Work item:
The result should be every line in the data below that carries the string "article".

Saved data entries
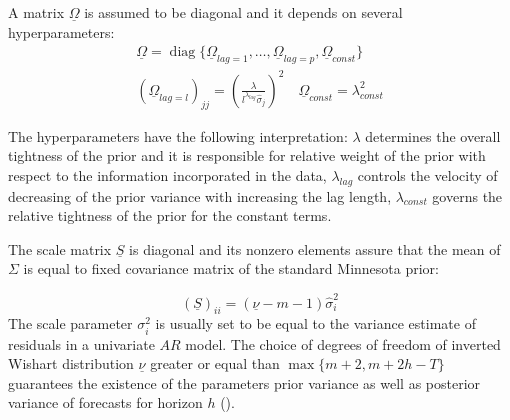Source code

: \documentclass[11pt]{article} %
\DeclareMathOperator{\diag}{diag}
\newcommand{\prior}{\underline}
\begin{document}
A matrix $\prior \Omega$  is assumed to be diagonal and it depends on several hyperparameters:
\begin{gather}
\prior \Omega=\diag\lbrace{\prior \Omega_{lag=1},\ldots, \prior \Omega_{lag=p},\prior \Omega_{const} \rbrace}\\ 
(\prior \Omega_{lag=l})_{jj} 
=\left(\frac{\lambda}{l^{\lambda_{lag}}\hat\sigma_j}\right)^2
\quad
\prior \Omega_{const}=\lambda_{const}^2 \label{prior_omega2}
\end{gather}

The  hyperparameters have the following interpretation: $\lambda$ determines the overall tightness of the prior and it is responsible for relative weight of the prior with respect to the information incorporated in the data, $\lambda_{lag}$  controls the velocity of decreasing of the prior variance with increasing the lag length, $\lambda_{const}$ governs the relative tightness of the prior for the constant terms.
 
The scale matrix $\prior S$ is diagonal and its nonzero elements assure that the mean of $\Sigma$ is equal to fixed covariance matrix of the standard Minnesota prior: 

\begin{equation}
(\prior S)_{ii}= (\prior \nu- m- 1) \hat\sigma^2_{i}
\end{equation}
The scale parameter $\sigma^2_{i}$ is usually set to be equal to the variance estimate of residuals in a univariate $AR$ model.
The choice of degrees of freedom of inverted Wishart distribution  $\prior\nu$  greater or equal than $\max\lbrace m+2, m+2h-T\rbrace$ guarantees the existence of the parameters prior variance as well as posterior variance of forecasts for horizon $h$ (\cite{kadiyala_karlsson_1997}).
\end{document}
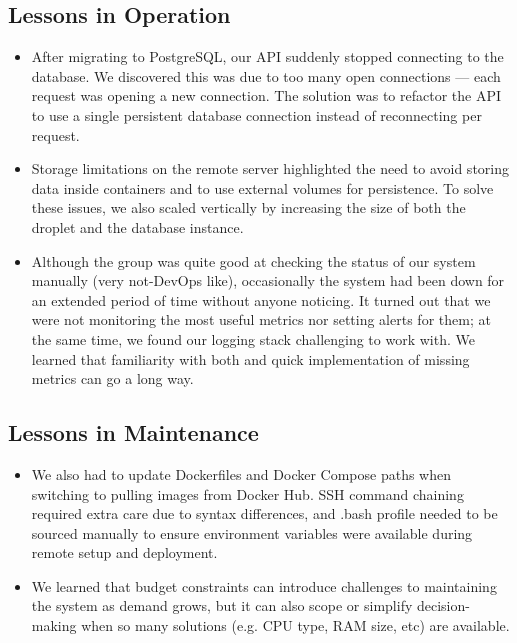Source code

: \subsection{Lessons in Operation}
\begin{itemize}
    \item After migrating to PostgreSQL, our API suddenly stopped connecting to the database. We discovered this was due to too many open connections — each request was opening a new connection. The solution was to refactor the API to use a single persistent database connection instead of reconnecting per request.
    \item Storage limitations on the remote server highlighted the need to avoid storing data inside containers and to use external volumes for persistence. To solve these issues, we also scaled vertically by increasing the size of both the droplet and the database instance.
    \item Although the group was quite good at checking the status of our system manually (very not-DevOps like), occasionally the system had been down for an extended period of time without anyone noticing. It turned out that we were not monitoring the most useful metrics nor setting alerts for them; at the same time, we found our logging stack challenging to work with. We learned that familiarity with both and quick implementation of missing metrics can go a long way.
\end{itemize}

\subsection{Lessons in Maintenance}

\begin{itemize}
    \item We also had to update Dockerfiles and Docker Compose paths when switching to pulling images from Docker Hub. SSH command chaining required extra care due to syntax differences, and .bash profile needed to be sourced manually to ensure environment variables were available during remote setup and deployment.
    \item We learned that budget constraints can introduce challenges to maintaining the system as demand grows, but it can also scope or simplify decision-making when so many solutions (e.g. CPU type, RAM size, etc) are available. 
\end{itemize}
--
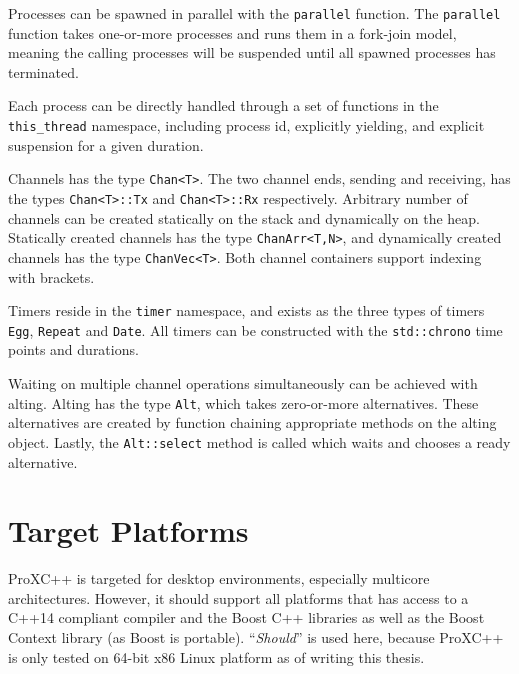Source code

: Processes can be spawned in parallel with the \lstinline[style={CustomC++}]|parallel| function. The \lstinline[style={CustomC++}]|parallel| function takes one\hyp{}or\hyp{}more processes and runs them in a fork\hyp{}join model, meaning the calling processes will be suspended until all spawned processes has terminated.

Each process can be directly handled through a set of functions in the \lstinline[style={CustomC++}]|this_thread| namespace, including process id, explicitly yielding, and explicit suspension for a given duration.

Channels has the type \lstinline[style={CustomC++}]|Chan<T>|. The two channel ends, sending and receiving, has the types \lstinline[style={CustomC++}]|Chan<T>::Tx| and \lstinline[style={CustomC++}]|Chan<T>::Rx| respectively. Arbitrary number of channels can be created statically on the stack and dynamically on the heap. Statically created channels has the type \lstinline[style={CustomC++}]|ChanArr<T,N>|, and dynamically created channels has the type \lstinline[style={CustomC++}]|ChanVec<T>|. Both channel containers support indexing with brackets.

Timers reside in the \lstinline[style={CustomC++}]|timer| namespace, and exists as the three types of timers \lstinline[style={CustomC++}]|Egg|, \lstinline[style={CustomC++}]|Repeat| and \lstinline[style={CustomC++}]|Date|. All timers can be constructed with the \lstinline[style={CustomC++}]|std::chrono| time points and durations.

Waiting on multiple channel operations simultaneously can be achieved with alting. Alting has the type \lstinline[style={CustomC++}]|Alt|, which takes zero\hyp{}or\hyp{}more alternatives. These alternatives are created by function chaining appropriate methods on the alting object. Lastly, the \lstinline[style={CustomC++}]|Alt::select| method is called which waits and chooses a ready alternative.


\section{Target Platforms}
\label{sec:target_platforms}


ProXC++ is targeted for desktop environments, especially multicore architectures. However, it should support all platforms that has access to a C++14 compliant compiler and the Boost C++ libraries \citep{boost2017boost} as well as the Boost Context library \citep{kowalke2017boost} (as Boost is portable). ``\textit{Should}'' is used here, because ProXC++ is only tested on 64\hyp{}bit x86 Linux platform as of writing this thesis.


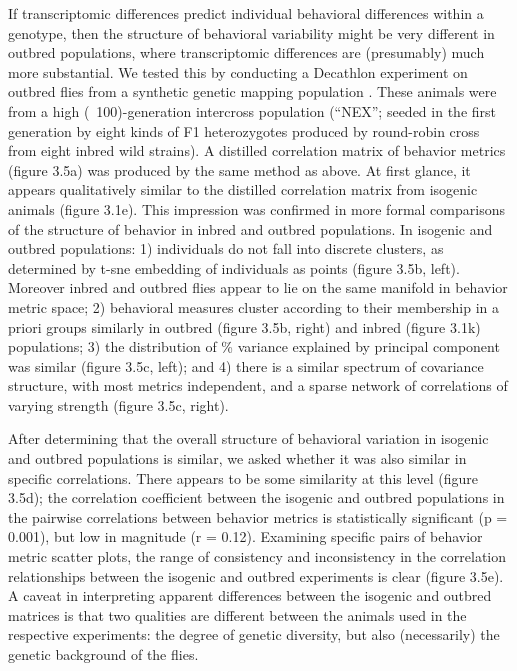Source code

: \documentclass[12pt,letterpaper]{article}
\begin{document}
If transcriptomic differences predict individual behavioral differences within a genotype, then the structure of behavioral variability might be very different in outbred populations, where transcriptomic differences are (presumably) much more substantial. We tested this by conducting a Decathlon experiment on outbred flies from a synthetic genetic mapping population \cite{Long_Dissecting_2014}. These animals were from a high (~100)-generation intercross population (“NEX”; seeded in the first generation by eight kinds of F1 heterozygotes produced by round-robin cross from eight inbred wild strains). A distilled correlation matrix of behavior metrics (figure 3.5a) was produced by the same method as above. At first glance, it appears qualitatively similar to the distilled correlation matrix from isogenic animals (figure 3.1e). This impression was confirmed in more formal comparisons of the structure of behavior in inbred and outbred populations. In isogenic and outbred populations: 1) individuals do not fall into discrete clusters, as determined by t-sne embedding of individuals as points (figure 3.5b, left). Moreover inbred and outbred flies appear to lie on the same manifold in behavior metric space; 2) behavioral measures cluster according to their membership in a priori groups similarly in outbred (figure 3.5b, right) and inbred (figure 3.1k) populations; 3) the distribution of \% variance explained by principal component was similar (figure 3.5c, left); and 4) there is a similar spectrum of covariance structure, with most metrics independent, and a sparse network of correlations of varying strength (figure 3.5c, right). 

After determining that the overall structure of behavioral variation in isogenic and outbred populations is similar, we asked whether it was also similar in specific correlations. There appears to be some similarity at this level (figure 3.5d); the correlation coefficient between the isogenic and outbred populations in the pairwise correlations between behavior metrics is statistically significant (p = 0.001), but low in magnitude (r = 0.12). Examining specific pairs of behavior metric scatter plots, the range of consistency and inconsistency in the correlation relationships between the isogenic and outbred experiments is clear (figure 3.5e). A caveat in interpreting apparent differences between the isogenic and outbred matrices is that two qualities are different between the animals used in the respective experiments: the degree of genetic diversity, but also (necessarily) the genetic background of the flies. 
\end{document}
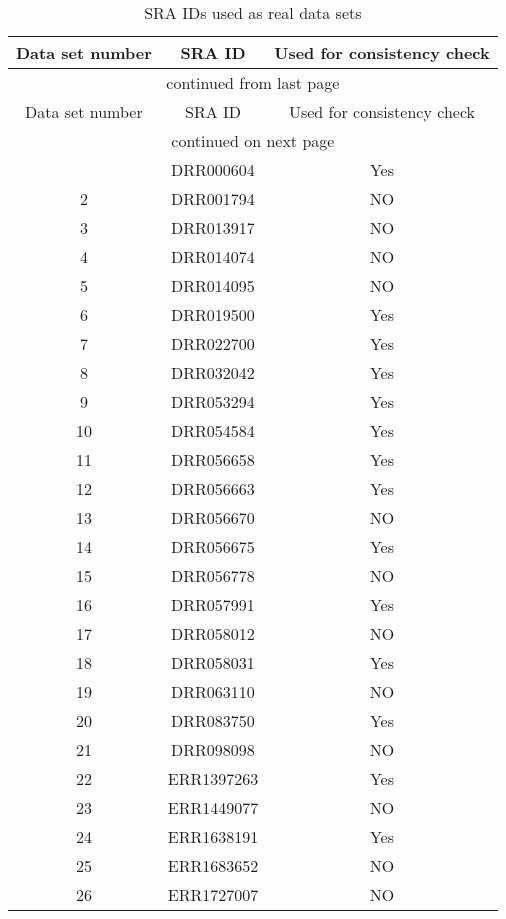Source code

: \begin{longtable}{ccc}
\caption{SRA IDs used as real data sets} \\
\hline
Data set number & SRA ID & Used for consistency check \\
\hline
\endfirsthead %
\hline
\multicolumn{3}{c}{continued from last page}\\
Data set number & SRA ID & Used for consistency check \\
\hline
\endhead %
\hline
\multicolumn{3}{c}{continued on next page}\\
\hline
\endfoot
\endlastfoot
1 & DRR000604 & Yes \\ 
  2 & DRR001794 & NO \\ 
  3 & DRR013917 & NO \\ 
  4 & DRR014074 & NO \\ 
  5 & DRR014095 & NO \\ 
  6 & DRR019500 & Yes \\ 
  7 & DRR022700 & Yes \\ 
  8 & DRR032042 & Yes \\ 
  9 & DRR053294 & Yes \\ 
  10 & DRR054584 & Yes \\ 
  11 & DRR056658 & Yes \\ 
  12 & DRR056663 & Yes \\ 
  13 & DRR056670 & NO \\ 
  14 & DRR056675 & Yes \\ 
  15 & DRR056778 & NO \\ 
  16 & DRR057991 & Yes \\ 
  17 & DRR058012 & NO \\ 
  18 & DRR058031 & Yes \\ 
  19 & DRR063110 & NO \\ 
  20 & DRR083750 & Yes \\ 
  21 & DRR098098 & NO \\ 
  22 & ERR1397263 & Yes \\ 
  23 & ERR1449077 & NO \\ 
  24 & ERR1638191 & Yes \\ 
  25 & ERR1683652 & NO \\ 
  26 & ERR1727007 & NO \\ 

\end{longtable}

Reply to the task:
: \documentclass[11pt]{article} %
: \documentclass[12pt,letterpaper]{article}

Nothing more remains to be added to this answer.